Between the "=============" below is an example of a homework file with the fields filled in with the correct answers for the test case (see genomes provided in #4 above). Several items are explained in detail in the notes below the template:

=============
Assignment: GS 540 HW1
Name: Mitchell Vollger
Email: mvollger@uw.edu
Language: C++
Runtime: 3.5 sec

>gi|284930242|gb|CP001872.1| Mycoplasma gallisepticum str.
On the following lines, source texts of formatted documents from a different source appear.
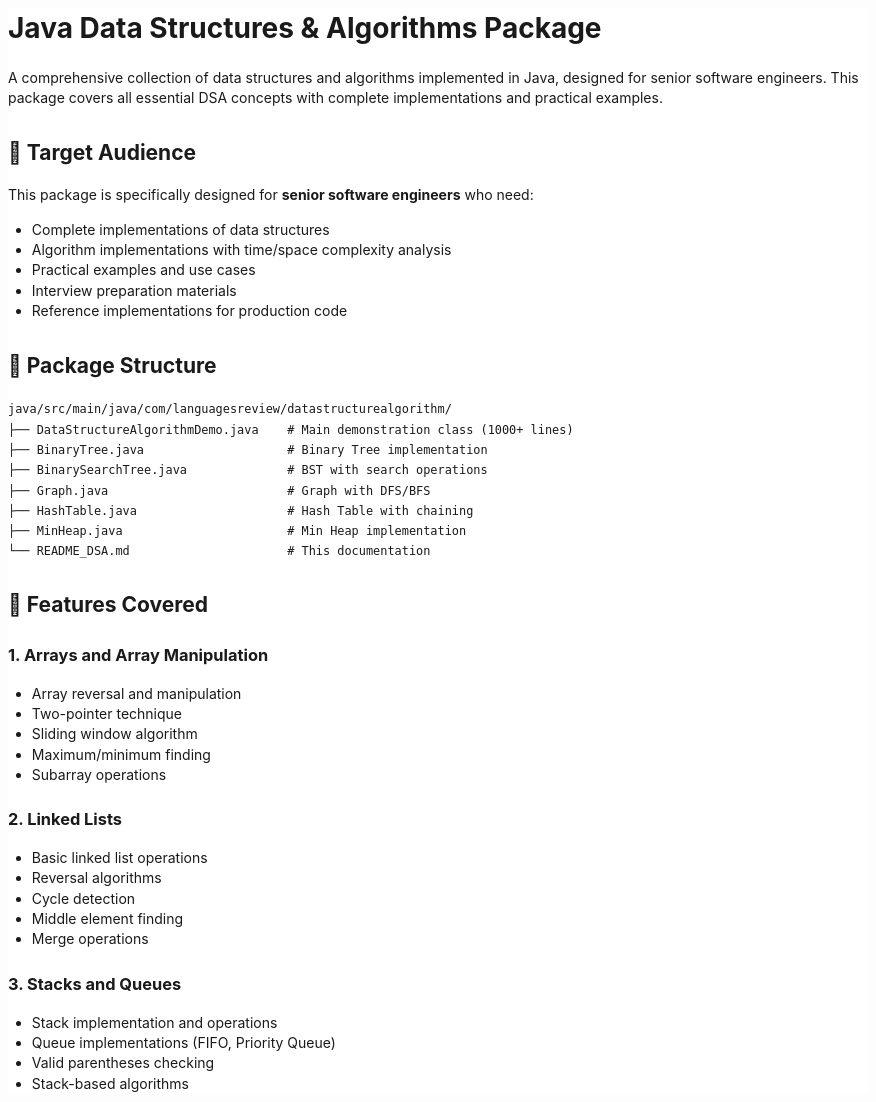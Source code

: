 # Java Data Structures & Algorithms Package

A comprehensive collection of data structures and algorithms implemented in Java, designed for senior software engineers. This package covers all essential DSA concepts with complete implementations and practical examples.

## 🎯 Target Audience

This package is specifically designed for **senior software engineers** who need:
- Complete implementations of data structures
- Algorithm implementations with time/space complexity analysis
- Practical examples and use cases
- Interview preparation materials
- Reference implementations for production code

## 📁 Package Structure

```
java/src/main/java/com/languagesreview/datastructurealgorithm/
├── DataStructureAlgorithmDemo.java    # Main demonstration class (1000+ lines)
├── BinaryTree.java                    # Binary Tree implementation
├── BinarySearchTree.java              # BST with search operations
├── Graph.java                         # Graph with DFS/BFS
├── HashTable.java                     # Hash Table with chaining
├── MinHeap.java                       # Min Heap implementation
└── README_DSA.md                      # This documentation
```

## 🚀 Features Covered

### 1. **Arrays and Array Manipulation**
- Array reversal and manipulation
- Two-pointer technique
- Sliding window algorithm
- Maximum/minimum finding
- Subarray operations

### 2. **Linked Lists**
- Basic linked list operations
- Reversal algorithms
- Cycle detection
- Middle element finding
- Merge operations

### 3. **Stacks and Queues**
- Stack implementation and operations
- Queue implementations (FIFO, Priority Queue)
- Valid parentheses checking
- Stack-based algorithms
R(high), complete genome
*=1012027
A=349322
C=159094
G=159365
T=344246
N=0

>gi|440453185|gb|CP003913.1| Mycoplasma pneumoniae M129-B7, complete genome
*=816373
A=249201
C=162924
G=163697
T=240551
N=0

Match length: 122
Number of match strings: 2

Match string: GGGGTCTTTCCGTCCCGTTGCGCCTAACGGGTGTCTTCACCCGTACCTGGATTTCACCGAGTCTATAGCCGAGACAGTCAAGAGATGGTTACACCATTCAAGCGGGACGGAATTTACCCGAC
Description: This sequence comes from [look up entry in .gbff/.gff annotation file using the position information below].
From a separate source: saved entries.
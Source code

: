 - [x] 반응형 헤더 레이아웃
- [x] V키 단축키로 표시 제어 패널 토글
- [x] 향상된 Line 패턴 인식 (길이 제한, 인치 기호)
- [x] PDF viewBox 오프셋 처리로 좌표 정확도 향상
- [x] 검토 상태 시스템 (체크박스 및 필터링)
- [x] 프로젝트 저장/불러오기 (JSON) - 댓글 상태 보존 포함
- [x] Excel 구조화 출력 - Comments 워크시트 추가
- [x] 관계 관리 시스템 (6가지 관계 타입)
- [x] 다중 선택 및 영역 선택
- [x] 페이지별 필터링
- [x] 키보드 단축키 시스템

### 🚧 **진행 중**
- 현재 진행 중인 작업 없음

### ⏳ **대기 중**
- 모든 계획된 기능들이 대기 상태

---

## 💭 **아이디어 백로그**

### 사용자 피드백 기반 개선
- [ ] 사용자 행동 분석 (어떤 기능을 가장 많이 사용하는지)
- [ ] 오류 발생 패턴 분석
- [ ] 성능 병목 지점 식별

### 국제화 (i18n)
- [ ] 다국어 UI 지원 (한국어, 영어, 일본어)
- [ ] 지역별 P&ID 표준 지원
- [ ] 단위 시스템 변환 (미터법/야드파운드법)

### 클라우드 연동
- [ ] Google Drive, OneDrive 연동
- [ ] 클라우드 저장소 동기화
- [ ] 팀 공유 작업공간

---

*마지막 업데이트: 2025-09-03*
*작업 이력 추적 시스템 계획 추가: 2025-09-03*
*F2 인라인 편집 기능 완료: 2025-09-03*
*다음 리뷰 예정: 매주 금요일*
Fasta: gi|284930242|gb|CP001872.1|
Position: 82469
Strand: reverse

Fasta: gi|440453185|gb|CP003913.1|
Position: 122005
Strand: reverse

Fasta: gi|284930242|gb|CP001872.1|
Position: 338240
Strand: reverse

Match string: GTCGGGTAAATTCCGTCCCGCTTGAATGGTGTAACCATCTCTTGACTGTCTCGGCTATAGACTCGGTGAAATCCAGGTACGGGTGAAGACACCCGTTAGGCGCAACGGGACGGAAAGACCCC
Description: This sequence comes from [look up entry in .gbff/.gff annotation file using the position information below].

Fasta: gi|284930242|gb|CP001872.1|
Position: 338240
Strand: forward

Fasta: gi|440453185|gb|CP003913.1|
Position: 122005
Strand: forward

Fasta: gi|284930242|gb|CP001872.1|
Position: 82469
Strand: forward



Program:

int main() {
	do_analysis();
	return 0;
}

=============

Details:

Fasta: put the name of the fasta file, along with the first line.

Nucleotide histogram: count the total number of bases ("*") and the number of times each specific base occurs. i.e.:

*=1012800
A=349623
C=159237
G=159490
T=344450
N=0

Description: Put a short identification of the shared DNA subsequence, for instance: "This DNA sequence is the first 20 bases of an RNA polymerase gene."

Position: Put the location of the matching subsequence within the input sequence here. The location should be the index of the DNA base in the sequence that is closest to the beginning of the forward strand. Use a coordinate system starting at 1 rather than 0. For example, if the two chromosomal strands are:

			 5'-ACTGA-3'
			 3'-TGACT-5'
and you found the subsequence TCA on the reverse strand to be the longest match to the other sequence, then the location should be reported as 3. If instead you found CTG on the forward strand, then the location should be reported as 2.